Small Multiples Casino Bus Maps
Small Multiples, Casino Bus Maps–The Cash Cow Suburbs (2011 data). This series of maps was created to show the influence of The Star casino on migrant communities in Sydney. It was inspired by an article in the Sydney Morning Herald, “Casino buses in migrants who hope to ‘live beyond their means’” by Heath Aston, published 11 December 2011. 

Small Multiples

Sydney-based studio Small Multiples are one of a handful of practices in Australia specialising in data visualisation. Since opening in 2011, founders Andrea Lau and Jack Zhao have grown to a team of ten. Their work for a slate of big media and government clients provides a snapshot of the emergence of data as a social concern as well as a material for new forms of creative practice. In an environment marked by a relentless simplification of political language and the dominance of spin, public data can provide a more complex portrayal of current affairs. News and media outlets turn to visualisation as a key element in an emerging “data journalism.” Small Multiples’ projects have addressed topics from asylum seekers to budget speeches to energy efficiency. In each case their work takes complex, multi-layered data and renders it for clarity and, crucially, investigation.

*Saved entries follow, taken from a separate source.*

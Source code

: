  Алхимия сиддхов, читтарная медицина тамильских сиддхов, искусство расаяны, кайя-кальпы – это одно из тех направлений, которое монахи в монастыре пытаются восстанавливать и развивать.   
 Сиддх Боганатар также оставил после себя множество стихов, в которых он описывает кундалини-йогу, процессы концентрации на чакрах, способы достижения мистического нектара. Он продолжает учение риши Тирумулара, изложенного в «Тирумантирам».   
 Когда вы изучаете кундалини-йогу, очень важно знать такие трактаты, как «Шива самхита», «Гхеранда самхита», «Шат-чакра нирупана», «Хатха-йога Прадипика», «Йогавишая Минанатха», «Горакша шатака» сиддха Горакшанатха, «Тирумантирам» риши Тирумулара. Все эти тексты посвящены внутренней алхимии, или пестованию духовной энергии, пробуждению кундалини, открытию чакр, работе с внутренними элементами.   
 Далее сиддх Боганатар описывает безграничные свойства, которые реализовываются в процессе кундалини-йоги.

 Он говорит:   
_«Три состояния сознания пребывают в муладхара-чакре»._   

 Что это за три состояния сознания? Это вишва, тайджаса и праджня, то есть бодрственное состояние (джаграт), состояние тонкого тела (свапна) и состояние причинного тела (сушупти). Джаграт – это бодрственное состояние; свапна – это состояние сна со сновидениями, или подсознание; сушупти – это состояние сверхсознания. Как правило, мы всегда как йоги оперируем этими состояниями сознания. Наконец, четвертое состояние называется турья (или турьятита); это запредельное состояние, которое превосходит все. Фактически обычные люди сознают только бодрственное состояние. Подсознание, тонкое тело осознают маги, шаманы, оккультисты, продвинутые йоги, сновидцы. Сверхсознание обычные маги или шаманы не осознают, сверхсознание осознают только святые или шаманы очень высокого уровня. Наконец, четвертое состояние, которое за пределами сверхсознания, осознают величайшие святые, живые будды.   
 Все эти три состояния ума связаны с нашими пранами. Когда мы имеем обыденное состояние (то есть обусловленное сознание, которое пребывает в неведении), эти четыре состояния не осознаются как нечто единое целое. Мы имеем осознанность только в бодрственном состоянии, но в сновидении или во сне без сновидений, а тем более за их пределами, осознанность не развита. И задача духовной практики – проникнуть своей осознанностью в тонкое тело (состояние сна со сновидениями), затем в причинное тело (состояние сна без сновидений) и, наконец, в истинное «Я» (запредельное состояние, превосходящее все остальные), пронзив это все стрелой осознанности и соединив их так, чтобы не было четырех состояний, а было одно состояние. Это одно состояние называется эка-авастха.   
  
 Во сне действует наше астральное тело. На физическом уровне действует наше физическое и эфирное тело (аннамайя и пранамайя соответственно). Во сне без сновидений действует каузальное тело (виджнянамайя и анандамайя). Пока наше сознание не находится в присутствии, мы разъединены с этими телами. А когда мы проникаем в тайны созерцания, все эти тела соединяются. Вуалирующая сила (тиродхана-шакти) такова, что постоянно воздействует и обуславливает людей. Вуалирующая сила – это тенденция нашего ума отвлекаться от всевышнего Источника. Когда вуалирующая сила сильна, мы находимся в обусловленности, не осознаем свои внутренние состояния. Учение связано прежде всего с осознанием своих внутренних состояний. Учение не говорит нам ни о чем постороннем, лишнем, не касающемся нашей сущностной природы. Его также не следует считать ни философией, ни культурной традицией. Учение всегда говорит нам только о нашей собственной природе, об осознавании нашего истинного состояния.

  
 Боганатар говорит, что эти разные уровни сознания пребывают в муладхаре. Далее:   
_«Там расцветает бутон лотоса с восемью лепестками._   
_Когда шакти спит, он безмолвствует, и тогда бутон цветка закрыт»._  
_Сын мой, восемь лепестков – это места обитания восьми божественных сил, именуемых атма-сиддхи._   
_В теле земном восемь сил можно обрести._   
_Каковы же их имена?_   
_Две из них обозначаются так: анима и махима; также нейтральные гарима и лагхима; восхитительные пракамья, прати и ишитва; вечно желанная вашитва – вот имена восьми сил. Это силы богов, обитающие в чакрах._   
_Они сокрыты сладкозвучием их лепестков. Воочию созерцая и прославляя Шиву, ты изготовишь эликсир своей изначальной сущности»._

In their 2012 Census Explorer, produced for SBS, Small Multiples design a slice through our national stats that emphasises a diverse, multicultural nation. 

Their design is crisp and clean, the charts are dynamic, but this is much more than attractive styling; it’s an invitation to engage with the real complexity that the data reflects. The focus on cultural diversity is not accidental, and it runs through much of the Multiples’ work. Lau is second-generation Chinese Australian; Jack Zhao was born in Beijing. He says, “it’s a conscious choice to do more of these projects. There’s an intrinsic interest, and we live in a very multicultural city.” Data practice, in other words, is personal (and equally, political); the hand of the maker is clear in this work. In one independent project the studio looks at the bus routes operated by Sydney’s Star casino; by stitching together timetable data, maps, and cultural demographics they show how the casino buses target non‑English‑speaking migrant communities, where gambling is increasingly problematic. 

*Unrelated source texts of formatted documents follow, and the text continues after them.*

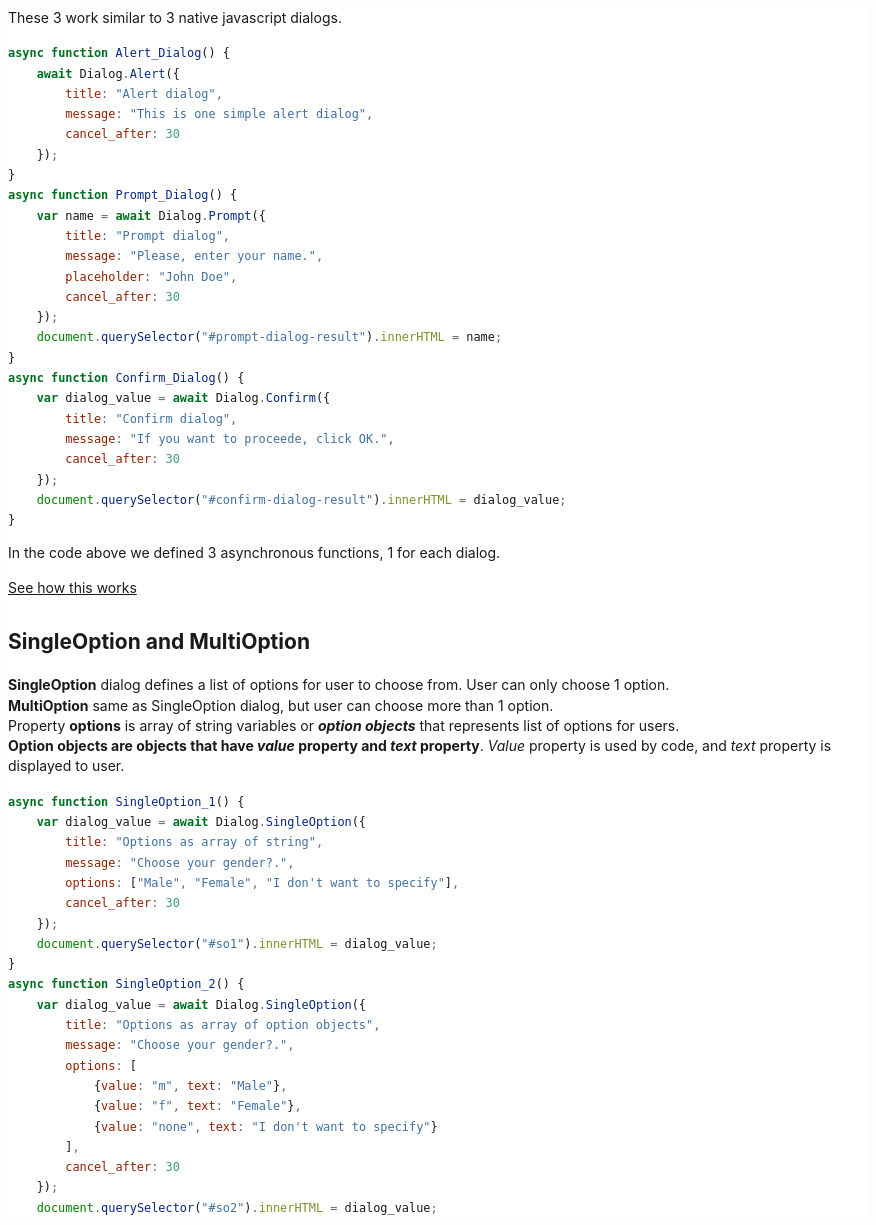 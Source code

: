 These 3 work similar to 3 native javascript dialogs. 


```javascript
async function Alert_Dialog() {
    await Dialog.Alert({
        title: "Alert dialog",
        message: "This is one simple alert dialog",
        cancel_after: 30
    });
}
async function Prompt_Dialog() {
    var name = await Dialog.Prompt({
        title: "Prompt dialog",
        message: "Please, enter your name.",
        placeholder: "John Doe",
        cancel_after: 30
    });
    document.querySelector("#prompt-dialog-result").innerHTML = name;
}
async function Confirm_Dialog() {
    var dialog_value = await Dialog.Confirm({
        title: "Confirm dialog",
        message: "If you want to proceede, click OK.",
        cancel_after: 30
    });
    document.querySelector("#confirm-dialog-result").innerHTML = dialog_value;
}
```

In the code above we defined 3 asynchronous functions, 1 for each dialog.

[See how this works](https://voldybv.github.io/async-dialog/demo_1.html)


## SingleOption and MultiOption

**SingleOption** dialog defines a list of options for user to choose from. User can only choose 1 option. <br>
**MultiOption** same as SingleOption dialog, but user can choose more than 1 option. <br>
Property **options** is array of string variables or ***option objects*** that represents list of options for users. <br>
**Option objects are objects that have *value* property and *text* property**. *Value* property is used by code, and *text* property is displayed to user.

```javascript
async function SingleOption_1() {
    var dialog_value = await Dialog.SingleOption({
        title: "Options as array of string",
        message: "Choose your gender?.",
        options: ["Male", "Female", "I don't want to specify"],
        cancel_after: 30
    });
    document.querySelector("#so1").innerHTML = dialog_value;
}
async function SingleOption_2() {
    var dialog_value = await Dialog.SingleOption({
        title: "Options as array of option objects",
        message: "Choose your gender?.",
        options: [
            {value: "m", text: "Male"},
            {value: "f", text: "Female"},
            {value: "none", text: "I don't want to specify"}
        ],
        cancel_after: 30
    });
    document.querySelector("#so2").innerHTML = dialog_value;
```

A recurring strategy in this work is encouraging the audience to personalise their view. As Andrea Lau says, “the power of data is that you can see everything from a very local level; from yourself to your family or suburb.” This personal relevance is not the whole story; it’s a hook, a device for engagement to lead us into deeper investigation and comparison. This is crucial because Small Multiples produce work that demands interaction; Lau and Zhao call them “tools”. They offer us increasingly sophisticated control over our view of the data. In their work Budget Speeches for the Financial Review we can sift two decades of promises and bluster from both sides of politics, honing in on specific terms, parsing the changes in political language over that period. We can hop from a twenty-year overview to a single paragraph in a click. Calling these visualisations tools is perhaps misleading, for a tool generally has a specific purpose. These interactives are more open‑ended, and thus potentially more powerful; rather than provide simple answers, they engage us in investigation.

Greg More Urban Forrest
Greg More (OOM Creative), Melbourne Urban Forest, 2012–ongoing. Client: City of Melbourne. The City of Melbourne maintains more than 70,000 trees. Further details on this dataset and the Melbourne's Urban Forest at http://melbourneurbanforestvisual.com.au.  

Greg More

The rapid emergence of data as a social concern has run ahead of our cultural and technical literacy; this poses some challenges for data practitioners. As Andrea Lau of Small Multiples reports, clients bring their own interpretations of what visualisation can do, and can jump too quickly to solutions. Melbourne designer Greg More (OOM Creative) says that while the noise around data is becoming “louder”, “I don’t think it’s got clearer.” “People see it as something that’s more efficient. It’s about being very fast, and that’s what they see as value. But generally the projects I work on are more about broadening people’s understanding of data, from being something purely functional and efficient, to something that is cultural ... or challenging, it makes you think differently about the situation.” 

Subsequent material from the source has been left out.